In my imagination, I am the perfect teacher: knowledgeable, patient, fun. My children are the perfect students: eager to learn, capable, never have to be told twice. We sit together at our backyard table (for some reason, my idealized homeschool vision always has us outside in perfect weather), and we are joyfully engaged in whole-family learning.
Everyone — even the baby — is hanging avidly to every well-chosen word that drops from my smiling (always smiling) mouth. I give a well-received lecture or reading, and then we act out some major historical event. I am secure in the knowledge that my children will always remember everything we’ve learned, because of all the fun we had learning and acting it out.
In reality, it is never (NEVER) like this. We do homeschool outside sometimes, but the wind blows our papers
around (somehow, there is no wind in my imagination). In reality, I am juggling the baby on one hip, struggling (and usually failing) to capture the attention of my middles, and never able to go far enough, fast enough for my eldest.
The reality is that it is a real challenge to homeschool with little ones. A grueling battle, engaged in daily — with results that are barely discernable in the day-to-day, but which, over time, really do come to fruition. These are the three most important things that I have discovered over the past few years of homeschooling.
1. Plan for Short Terms
Forget the year plan, the semester plan, and even the term plan. Think shorter. Little ones go through different stages quickly — and you need to readjust your schedules and plans accordingly.
The newborn who sleeps and nurses all day actually gives you a lot of time to focus on sit-down school with your bigger ones. Learning to read, for example, can take place cuddled on the couch together while you breastfeed the baby. More active work can be saved for those long naptimes.
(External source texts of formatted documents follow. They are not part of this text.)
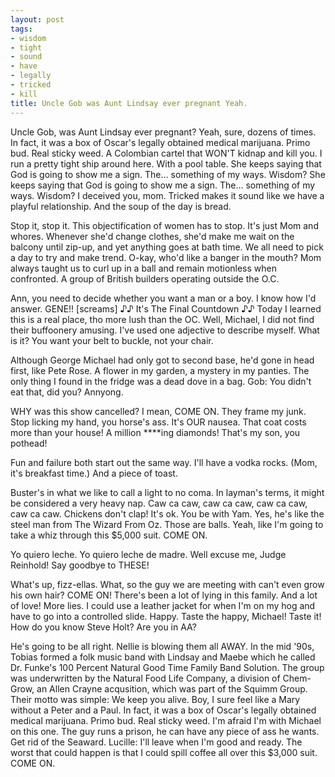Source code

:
 ```yaml
---
layout: post
tags:
- wisdom
- tight
- sound
- have
- legally
- tricked
- kill
title: Uncle Gob was Aunt Lindsay ever pregnant Yeah.
---
```


Uncle Gob, was Aunt Lindsay ever pregnant? Yeah, sure, dozens of times. In fact, it was a box of Oscar's legally obtained medical marijuana. Primo bud. Real sticky weed. A Colombian cartel that WON'T kidnap and kill you. I run a pretty tight ship around here. With a pool table. She keeps saying that God is going to show me a sign. The… something of my ways. Wisdom? She keeps saying that God is going to show me a sign. The… something of my ways. Wisdom? I deceived you, mom. Tricked makes it sound like we have a playful relationship. And the soup of the day is bread. 

Stop it, stop it. This objectification of women has to stop. It's just Mom and whores. Whenever she'd change clothes, she'd make me wait on the balcony until zip-up, and yet anything goes at bath time. We all need to pick a day to try and make trend. O-kay, who'd like a banger in the mouth? Mom always taught us to curl up in a ball and remain motionless when confronted. A group of British builders operating outside the O.C. 

Ann, you need to decide whether you want a man or a boy. I know how I'd answer. GENE!! [screams] ♪♪ It's The Final Countdown ♪♪ Today I learned this is a real place, tho more lush than the OC. Well, Michael, I did not find their buffoonery amusing. I've used one adjective to describe myself. What is it? You want your belt to buckle, not your chair. 

Although George Michael had only got to second base, he'd gone in head first, like Pete Rose. A flower in my garden, a mystery in my panties. The only thing I found in the fridge was a dead dove in a bag. Gob: You didn't eat that, did you? Annyong. 

WHY was this show cancelled? I mean, COME ON. They frame my junk. Stop licking my hand, you horse's ass. It's OUR nausea. That coat costs more than your house! A million ****ing diamonds! That's my son, you pothead! 

Fun and failure both start out the same way. I'll have a vodka rocks. (Mom, it's breakfast time.) And a piece of toast. 

Buster's in what we like to call a light to no coma. In layman's terms, it might be considered a very heavy nap. Caw ca caw, caw ca caw, caw ca caw, caw ca caw. Chickens don't clap! It's ok. You be with Yam. Yes, he's like the steel man from The Wizard From Oz. Those are balls. Yeah, like I'm going to take a whiz through this $5,000 suit. COME ON. 

Yo quiero leche. Yo quiero leche de madre. Well excuse me, Judge Reinhold! Say goodbye to THESE! 

What's up, fizz-ellas. What, so the guy we are meeting with can't even grow his own hair? COME ON! There's been a lot of lying in this family. And a lot of love! More lies. I could use a leather jacket for when I'm on my hog and have to go into a controlled slide. Happy. Taste the happy, Michael! Taste it! How do you know Steve Holt? Are you in AA? 

He's going to be all right. Nellie is blowing them all AWAY. In the mid '90s, Tobias formed a folk music band with Lindsay and Maebe which he called Dr. Funke's 100 Percent Natural Good Time Family Band Solution. The group was underwritten by the Natural Food Life Company, a division of Chem-Grow, an Allen Crayne acqusition, which was part of the Squimm Group. Their motto was simple: We keep you alive. Boy, I sure feel like a Mary without a Peter and a Paul. In fact, it was a box of Oscar's legally obtained medical marijuana. Primo bud. Real sticky weed. I'm afraid I'm with Michael on this one. The guy runs a prison, he can have any piece of ass he wants. Get rid of the Seaward. Lucille: I'll leave when I'm good and ready. The worst that could happen is that I could spill coffee all over this $3,000 suit. COME ON.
But within a couple of months, that newborn has turned into a big baby who may have his own opinion about naptime — and you may find that you need to adjust your schedule around baby. Similarly, there is a time when a toddler begins to take shorter or less consistent naps, and you may need to do some tweaking of the schedule to accommodate this.
Plan for short terms, maybe monthly or bimonthly. It is much less discouraging when you’ve planned to adjust for a change in baby-schedule. If you’ve planned for it, it is not a failure in your schedule, but something you have expected to happen.
2. Plan Classes for Your Big Ones to Teach the Little Ones
Do you have a certain class that’s hard to get done with the little ones around? Perhaps your eldest child really needs some help — and quiet — during Math. Or maybe the middlest needs some extra quiet during spelling. This is a great way to get your older children to help you with the younger — happily!
- Go to the dollar store and buy all kinds of fun little projects: wooden 3-D puzzles; paint-by-numbers; ceramic figurines and wooden ornaments for painting; little square artist’s canvases; construction paper, markers, glue and a Things To Make book; the messier the better. Choose things that will appeal to your children, things that will be novel, that they haven’t done before — and choose LOTS!
- Take a big ol’ box and fill it up with all of these treasures. Show the children — but it’s look, don’t touch! The more anticipation you can build up, the better.
- Tell the children what these treasures are for — it’s for their special time with their big/little brother/sister. Special, one-on-one time. Tell the older child that they will be teaching art class to their little sibling.
- Schedule a time for each younger child to be kept busy by an older child — your older child will keep the little one busy while you are working on that Math work with your eldest, or tutoring your middlest in spelling.
- Don’t let this session go on for too long. It has to stay fresh for it to work. Twenty minutes to half an hour, depending on the attention spans of your children.
- Be sure they are set up outdoors, or in a room where you don’t mind the inevitable paint spills.
- Keep it fresh — fill up the treasure box regularly, and don’t let your children into it other than during this special art class!
3. Don’t Try to Accomplish too Much
You need to be flexible in your goal-setting. Homeschooling is most frustrating when you feel that you aren’t accomplishing what you’ve intended. Sometimes, you just have to adjust those expectations. What is most important for each child? If you get that done, you are getting somewhere, day by day, even if it doesn’t always feel like it.
We do Math daily, but the other subjects vary from term to term. Reading is important to keep up with, especially with new readers, but once they are reading independently, you have some more flexibility with how you incorporate it into other subjects.
Attempting perfection only leads to burnout. Decide what’s most important, and stick with that.
What tips do you have for keeping school going while you have a houseful of little ones? I would love to hear!